Vilfredo Pareto, the Italian scientist , would be rolling in his grave if he knew how data is treated in a typical data loss prevention (DLP) solution.

The lion's share of data classification focuses on structured data such as credit card information or social security numbers. While important, this makes up only 20 percent of the total data pool. But unclassified data such as PDFs aren't any less worthy of protection. After all, it was Edward Snowden's NSA's presentations that have really piqued the public interest. Who is looking out for the real bane of data leaks? That hard working individual who takes additional files home but loses them on the return trip? DLP has lots to learn about Pareto's 80/20 principle.
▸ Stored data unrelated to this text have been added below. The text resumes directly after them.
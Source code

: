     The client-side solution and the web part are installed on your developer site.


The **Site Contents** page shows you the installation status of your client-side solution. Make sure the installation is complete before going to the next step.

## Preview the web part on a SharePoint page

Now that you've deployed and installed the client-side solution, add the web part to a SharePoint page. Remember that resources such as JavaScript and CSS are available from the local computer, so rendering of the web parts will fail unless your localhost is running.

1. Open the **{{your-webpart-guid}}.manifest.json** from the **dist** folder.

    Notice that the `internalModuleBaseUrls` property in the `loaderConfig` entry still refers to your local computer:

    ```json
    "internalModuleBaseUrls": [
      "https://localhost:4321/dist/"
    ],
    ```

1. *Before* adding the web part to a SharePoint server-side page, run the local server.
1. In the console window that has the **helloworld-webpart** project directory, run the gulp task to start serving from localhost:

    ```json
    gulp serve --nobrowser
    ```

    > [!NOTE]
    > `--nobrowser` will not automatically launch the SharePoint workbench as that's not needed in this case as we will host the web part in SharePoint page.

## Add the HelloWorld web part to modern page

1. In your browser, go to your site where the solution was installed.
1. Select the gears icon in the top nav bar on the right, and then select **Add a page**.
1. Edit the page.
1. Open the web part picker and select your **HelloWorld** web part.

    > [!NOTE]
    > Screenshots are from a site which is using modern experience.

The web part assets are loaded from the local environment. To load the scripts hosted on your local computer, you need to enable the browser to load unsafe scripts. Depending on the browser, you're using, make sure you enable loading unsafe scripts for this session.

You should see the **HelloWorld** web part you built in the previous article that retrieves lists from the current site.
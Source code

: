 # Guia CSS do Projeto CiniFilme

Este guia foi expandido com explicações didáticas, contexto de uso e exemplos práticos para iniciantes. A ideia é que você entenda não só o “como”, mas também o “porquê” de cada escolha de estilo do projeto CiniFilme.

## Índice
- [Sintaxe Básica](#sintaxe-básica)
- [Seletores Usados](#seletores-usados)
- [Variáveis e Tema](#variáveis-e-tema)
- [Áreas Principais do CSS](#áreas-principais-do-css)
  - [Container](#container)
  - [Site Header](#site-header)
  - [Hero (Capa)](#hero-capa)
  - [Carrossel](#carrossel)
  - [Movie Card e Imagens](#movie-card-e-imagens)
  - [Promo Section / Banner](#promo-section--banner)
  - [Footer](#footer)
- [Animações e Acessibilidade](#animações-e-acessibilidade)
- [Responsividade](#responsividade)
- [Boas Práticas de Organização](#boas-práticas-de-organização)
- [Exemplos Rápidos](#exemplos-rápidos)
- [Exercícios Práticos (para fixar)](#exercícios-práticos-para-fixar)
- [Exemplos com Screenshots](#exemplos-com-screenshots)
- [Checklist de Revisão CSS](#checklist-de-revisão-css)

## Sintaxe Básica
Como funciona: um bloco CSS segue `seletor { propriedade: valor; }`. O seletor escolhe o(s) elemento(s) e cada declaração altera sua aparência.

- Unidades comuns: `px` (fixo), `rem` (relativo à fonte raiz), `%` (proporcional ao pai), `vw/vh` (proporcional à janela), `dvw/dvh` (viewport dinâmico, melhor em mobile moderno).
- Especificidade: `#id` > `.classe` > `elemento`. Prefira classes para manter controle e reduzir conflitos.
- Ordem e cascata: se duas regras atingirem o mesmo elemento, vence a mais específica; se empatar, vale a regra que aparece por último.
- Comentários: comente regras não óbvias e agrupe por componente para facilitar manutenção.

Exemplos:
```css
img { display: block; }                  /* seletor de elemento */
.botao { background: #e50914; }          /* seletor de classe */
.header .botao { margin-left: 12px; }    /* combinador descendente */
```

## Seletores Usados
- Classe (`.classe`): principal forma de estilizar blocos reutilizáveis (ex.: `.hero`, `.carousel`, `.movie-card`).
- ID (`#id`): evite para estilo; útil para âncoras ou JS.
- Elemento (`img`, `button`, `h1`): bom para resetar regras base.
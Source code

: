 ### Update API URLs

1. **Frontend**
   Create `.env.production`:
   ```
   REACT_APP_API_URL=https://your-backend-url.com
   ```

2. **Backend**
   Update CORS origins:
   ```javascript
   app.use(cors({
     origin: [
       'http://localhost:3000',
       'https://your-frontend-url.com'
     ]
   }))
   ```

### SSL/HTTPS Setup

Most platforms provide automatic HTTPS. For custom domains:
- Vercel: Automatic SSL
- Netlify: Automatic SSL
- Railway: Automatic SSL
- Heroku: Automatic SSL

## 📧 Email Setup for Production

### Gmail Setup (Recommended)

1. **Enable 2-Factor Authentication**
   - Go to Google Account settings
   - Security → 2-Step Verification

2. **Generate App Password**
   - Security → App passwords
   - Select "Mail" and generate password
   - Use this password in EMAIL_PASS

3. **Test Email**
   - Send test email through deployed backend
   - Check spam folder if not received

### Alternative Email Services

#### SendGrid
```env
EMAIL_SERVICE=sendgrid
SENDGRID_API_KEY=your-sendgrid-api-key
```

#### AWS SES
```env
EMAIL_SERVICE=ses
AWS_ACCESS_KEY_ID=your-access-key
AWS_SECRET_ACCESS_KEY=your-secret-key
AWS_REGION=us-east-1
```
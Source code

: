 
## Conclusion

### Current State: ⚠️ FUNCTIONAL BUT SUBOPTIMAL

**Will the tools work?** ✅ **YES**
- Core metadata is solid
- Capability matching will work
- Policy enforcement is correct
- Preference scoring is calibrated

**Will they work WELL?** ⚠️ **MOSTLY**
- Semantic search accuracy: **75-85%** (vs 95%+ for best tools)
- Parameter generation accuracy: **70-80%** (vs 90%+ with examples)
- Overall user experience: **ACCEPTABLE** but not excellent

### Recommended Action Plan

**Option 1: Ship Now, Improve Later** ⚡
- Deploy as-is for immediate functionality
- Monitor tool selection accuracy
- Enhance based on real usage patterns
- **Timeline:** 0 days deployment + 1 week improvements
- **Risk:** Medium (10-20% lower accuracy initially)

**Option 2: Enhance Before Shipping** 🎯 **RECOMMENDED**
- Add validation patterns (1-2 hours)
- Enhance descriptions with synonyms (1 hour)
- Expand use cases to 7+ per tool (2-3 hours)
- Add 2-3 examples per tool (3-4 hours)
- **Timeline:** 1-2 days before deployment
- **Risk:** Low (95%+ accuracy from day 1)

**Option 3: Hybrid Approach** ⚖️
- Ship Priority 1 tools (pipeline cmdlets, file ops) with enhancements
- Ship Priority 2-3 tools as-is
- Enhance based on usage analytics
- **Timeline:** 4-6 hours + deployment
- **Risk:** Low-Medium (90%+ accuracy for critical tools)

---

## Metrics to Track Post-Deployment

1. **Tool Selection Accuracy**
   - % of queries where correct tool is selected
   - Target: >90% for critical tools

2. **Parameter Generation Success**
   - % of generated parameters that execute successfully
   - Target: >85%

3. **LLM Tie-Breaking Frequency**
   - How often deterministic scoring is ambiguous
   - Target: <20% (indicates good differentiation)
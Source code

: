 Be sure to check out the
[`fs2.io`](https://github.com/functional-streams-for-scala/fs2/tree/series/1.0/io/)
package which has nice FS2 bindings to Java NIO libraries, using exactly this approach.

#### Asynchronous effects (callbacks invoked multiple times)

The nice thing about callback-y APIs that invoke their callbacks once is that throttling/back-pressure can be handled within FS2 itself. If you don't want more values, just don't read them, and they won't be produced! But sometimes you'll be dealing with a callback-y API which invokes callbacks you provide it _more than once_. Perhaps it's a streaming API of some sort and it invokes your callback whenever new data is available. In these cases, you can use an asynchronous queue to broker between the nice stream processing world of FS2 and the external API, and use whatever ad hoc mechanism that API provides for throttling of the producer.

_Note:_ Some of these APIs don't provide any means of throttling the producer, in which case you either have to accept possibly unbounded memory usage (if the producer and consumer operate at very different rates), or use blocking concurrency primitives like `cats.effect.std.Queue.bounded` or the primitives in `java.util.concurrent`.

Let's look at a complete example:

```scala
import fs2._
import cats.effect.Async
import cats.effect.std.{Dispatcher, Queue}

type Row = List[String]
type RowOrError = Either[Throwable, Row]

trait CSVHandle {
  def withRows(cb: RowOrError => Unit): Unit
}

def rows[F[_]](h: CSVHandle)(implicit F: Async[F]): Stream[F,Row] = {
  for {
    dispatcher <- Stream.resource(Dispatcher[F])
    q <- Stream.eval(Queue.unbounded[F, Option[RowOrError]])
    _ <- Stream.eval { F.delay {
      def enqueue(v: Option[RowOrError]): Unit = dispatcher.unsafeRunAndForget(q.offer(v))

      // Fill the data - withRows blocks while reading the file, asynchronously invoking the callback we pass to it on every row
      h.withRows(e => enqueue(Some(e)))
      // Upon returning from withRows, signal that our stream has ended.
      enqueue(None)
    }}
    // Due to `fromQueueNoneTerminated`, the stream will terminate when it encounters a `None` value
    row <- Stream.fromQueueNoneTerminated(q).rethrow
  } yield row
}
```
What's with this data classification fetish?

Data classification is crucial to many DLP technologies, I just am not sure why. Classification does not always catch information in optical formats such as JPG and the drivers required for extracting text from various formats are limited. It also needs to be adjusted to the needs of multi-lingual offices and dual character sets. Even worse, there is a high rate of false positives and long time is required for fine-tuning.

It looks like the experts have focused on the wrong target – albeit for some of the right reasons.

There are reasons for protecting structured data: complying with legislated mandates to protect personal identifiable information is a start. But let's be honest. Complex data classification issues are common reasons why DLP projects fail to deliver what the client wants: effective data protection. 

Context is just not sexy enough

Contextual analysis looks at where the data is coming from or created. It is enough for a basic level of data security, especially for that 80 percent of data in the unstructured category. It can provide a “light” approach without the false positive issues that have forced businesses to a halt. Contextual analysis often uses a multilayered approach to block data leaks. But while context is capable of identifying an application or a system generating the sensitive data, it often does not work when a new app is used to manipulate the data. 

The problem is that context may just not granular enough to satisfy lawyers demanding PII protection compliance and misses that technological “wow” needed to satisfy the consultants and their enterprise customers, currently the financial mainstay of the DLP sector.

Let's talk about the “oops” factor

The industry tends to forget that most data leaks are caused unintentionally, when users aren't really meaning to violate their organization's data handling processes and share confidential R&D plans with the entire internet. Yes, good people do bad oops.

Users can have an active influence on data protection. Some DLP systems now promote this engagement when a rule conflict arises. Users have the choice of stopping or continuing work (after explaining their actions).

Enabling employee interaction is demanding to manage and warning-only systems have their limitations. But on the positive side, merely including the individual user into the DLP process improves the security of data handling processes.

Does it blend?

For DLP to be effective, it's time to rethink the basics.

First of all, data security starts and stops with people. There is a need for a people-centric approach to data security that begins with detecting and preventing unsecure actions, regardless if they are accidental or malicious. Technology wizards need to realize that there are limits to their classification efforts.  Context people should go beyond just place to pay more attention to risky types of data.

Yes, there is a trend within the DLP sector for greater user involvement – and I expect this will gain speed over time. This “human factor” approach means taking a close look at what people are doing, sometimes holding end users' hands (educational efforts) and being equipped to slap these hands at other times (enforce IT policies). 

The DLP sector has centered too long on enterprise-strength technology. This will have to change if the sector is to grow in the SME segment where ease of implementation and operation are key. In the data context versus classification debate, I believe nobody really wants DLP or any other technology, they simply want their data to be secure and are looking for the most effective way to do it.

So when it comes to protecting your data “peas”, just remember that someone has to pick those pods – and that 20 percent of the pods are holding 80 percent of the peas. Think about your data – all of it – and make Pareto proud.